Im Folgenden lesen Sie einen Standpunkt von Tierärztin Dr. Katrin Bock aus Kranenburg am Niederrhein, erschienen in top agrar 1/2017, Seite R3:
Kein Vertrauen mehr zum Tierarzt?
Ich nehme mir ab und zu die Zeit, Internetforen durchzustöbern. Es ist interessant und erschreckend zu sehen, welche Tipps Landwirte zu erkrankten Tieren austauschen. Genau genommen kann ich nur von „Usern“ sprechen, denn häufig sind die Diskussionsbeteiligten mit Chat-Namen benannt und bleiben ohne Berufsbezeichnung. Ich finde es erstaunlich, teilweise gefährlich, wie die Foren-Beiträge ausarten.
Die gut gemeinten Ratschläge gehen von eigenen Erfahrungen über recherchierte (und dann verlinkte) Hinweise bis hin zu mittelalterlichen Hausmittelanwendungen. Häufig ist sogar der eine oder andere richtig untermauerte Tipp vorhanden. Wie findet der Ratsuchende aus der Informationsflut das nun Richtige für sein Tier heraus? Wofür entscheidet er sich, wenn er zu einer euterkranken Kuh 20 Antworten bekommt? Für den Hinweis desjenigen, der so klingt, als habe er viel Erfahrung, oder nimmt er eher den Ratschlag dessen an, der vermeintlich schon einmal dasselbe Problem und einen ähnlichen Fall hatte?
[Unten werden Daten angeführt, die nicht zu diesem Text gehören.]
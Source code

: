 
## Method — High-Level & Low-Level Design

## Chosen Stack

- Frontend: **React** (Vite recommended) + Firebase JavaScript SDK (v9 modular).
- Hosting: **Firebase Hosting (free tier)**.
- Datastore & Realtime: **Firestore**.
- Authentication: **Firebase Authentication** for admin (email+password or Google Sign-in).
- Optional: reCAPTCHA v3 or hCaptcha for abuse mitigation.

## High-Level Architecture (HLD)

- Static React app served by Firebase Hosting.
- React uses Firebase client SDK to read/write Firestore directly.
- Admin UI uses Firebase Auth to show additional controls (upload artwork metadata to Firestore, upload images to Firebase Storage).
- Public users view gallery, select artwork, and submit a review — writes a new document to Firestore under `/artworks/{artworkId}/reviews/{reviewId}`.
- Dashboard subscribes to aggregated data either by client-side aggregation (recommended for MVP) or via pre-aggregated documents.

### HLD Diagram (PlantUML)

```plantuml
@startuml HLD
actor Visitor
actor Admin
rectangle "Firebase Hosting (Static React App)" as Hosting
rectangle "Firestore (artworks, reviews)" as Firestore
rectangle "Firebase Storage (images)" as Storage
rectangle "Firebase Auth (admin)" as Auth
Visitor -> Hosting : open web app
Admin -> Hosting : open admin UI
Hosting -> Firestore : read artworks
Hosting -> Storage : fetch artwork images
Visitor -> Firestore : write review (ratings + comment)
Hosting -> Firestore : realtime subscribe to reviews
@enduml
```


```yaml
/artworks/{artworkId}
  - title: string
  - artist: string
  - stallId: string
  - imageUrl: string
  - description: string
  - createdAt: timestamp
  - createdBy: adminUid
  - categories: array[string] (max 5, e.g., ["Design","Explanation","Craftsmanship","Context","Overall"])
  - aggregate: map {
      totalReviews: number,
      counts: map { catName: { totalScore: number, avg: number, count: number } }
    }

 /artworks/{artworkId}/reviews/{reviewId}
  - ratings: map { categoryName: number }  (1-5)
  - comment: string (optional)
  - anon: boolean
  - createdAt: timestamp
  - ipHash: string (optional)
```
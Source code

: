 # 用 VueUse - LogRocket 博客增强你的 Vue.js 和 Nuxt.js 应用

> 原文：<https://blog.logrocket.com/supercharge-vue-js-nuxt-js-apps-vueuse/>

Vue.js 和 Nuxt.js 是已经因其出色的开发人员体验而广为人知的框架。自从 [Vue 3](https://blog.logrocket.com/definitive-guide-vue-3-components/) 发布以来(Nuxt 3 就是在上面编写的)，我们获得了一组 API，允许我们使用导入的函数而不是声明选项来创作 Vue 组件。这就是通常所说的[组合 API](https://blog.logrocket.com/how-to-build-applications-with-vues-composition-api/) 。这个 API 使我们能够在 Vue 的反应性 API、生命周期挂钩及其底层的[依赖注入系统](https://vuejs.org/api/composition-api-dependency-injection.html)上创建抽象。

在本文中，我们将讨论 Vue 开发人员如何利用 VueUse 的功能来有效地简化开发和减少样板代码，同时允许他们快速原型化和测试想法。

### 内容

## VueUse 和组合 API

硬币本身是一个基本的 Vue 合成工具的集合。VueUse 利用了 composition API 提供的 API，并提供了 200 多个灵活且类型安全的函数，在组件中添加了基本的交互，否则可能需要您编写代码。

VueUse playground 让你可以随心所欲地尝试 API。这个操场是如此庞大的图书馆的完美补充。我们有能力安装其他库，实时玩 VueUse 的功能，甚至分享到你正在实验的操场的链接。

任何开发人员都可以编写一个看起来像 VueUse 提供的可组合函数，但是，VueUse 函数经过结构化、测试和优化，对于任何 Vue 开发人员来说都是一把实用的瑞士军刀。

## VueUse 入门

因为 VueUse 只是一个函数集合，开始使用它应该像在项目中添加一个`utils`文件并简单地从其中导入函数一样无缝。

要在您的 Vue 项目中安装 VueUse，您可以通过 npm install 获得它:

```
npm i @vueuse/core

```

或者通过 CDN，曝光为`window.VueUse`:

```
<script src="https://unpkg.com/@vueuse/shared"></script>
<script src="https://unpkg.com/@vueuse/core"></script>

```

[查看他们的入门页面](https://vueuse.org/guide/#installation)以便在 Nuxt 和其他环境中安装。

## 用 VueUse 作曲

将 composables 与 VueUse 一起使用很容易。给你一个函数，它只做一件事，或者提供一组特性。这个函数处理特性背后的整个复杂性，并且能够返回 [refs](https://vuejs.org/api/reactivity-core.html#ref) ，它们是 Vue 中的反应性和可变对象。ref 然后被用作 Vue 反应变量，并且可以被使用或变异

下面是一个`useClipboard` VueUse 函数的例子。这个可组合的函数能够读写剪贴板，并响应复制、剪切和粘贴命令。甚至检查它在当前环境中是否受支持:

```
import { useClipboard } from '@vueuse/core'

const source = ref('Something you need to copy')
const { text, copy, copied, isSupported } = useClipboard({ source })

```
Manche der Ausführungen, die ich dort lese, sind fachlich schlichtweg falsch. In den Beiträgen ist häufig erwähnt, dass der Tierarzt „ratlos“ sei und man ihn deswegen nicht mehr befrage. Das enttäuscht mich. Da drängt sich mir die Frage auf, ob es in Deutschland wirklich so viele ratlose Tierärzte gibt? Oder ist eher ein Vertrauensproblem der Grund dafür, dass man in bestimmten Fällen lieber Rat bei Unbekannten sucht als beim Hoftierarzt? Ich wünsche mir, dass die Kunden auch in der „Zeit des Internets“ die Kompetenz und das Fachwissen ihres Tierarztes nutzen, um Lösungswege zu finden. Dieses Wissen kann man meinetwegen in Foren austauschen und erweitern. Schließlich sind wir ja alle nicht allwissend.